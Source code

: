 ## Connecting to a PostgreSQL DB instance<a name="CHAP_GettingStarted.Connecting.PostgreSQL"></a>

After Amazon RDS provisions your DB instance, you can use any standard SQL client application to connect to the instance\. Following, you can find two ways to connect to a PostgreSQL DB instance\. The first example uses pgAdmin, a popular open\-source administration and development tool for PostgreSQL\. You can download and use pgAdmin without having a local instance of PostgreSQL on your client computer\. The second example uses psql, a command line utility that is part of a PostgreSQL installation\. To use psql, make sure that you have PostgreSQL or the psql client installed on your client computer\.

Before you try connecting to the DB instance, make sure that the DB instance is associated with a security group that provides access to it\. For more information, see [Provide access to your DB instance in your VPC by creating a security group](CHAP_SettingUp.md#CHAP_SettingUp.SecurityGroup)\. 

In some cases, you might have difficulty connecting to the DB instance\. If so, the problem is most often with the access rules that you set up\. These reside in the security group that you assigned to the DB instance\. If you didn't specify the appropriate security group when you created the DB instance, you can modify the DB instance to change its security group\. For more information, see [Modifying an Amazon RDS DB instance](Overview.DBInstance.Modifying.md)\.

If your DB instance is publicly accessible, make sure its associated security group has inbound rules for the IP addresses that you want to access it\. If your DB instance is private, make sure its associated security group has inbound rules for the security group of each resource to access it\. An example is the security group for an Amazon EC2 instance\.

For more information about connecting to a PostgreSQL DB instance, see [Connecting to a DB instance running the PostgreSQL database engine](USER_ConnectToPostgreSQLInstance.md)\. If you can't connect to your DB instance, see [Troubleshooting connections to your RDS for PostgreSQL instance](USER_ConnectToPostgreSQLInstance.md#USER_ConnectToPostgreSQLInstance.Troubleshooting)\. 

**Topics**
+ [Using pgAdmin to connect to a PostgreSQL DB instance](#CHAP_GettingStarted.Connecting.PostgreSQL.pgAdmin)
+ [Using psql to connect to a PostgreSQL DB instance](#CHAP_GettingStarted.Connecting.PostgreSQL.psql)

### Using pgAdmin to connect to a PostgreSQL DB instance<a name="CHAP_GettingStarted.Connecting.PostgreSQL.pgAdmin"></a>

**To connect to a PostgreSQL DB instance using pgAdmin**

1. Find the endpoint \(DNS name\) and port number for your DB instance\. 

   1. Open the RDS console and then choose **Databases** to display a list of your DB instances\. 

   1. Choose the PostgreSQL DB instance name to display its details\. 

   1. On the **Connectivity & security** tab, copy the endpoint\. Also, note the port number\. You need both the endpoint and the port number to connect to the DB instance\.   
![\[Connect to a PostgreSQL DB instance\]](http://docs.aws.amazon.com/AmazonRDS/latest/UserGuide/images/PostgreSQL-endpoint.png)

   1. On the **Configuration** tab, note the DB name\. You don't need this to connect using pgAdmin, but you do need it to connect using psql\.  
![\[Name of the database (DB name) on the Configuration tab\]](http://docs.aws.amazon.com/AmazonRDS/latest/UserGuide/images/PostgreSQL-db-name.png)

REQUIRED WORK
Search the records above for the string "endpoint". Report each line that has it.

ANSWER BOX
1. Find the endpoint \(DNS name\) and port number for your DB instance\. 
   1. On the **Connectivity & security** tab, copy the endpoint\. Also, note the port number\. You need both the endpoint and the port number to connect to the DB instance\.   
![\[Connect to a PostgreSQL DB instance\]](http://docs.aws.amazon.com/AmazonRDS/latest/UserGuide/images/PostgreSQL-endpoint.png)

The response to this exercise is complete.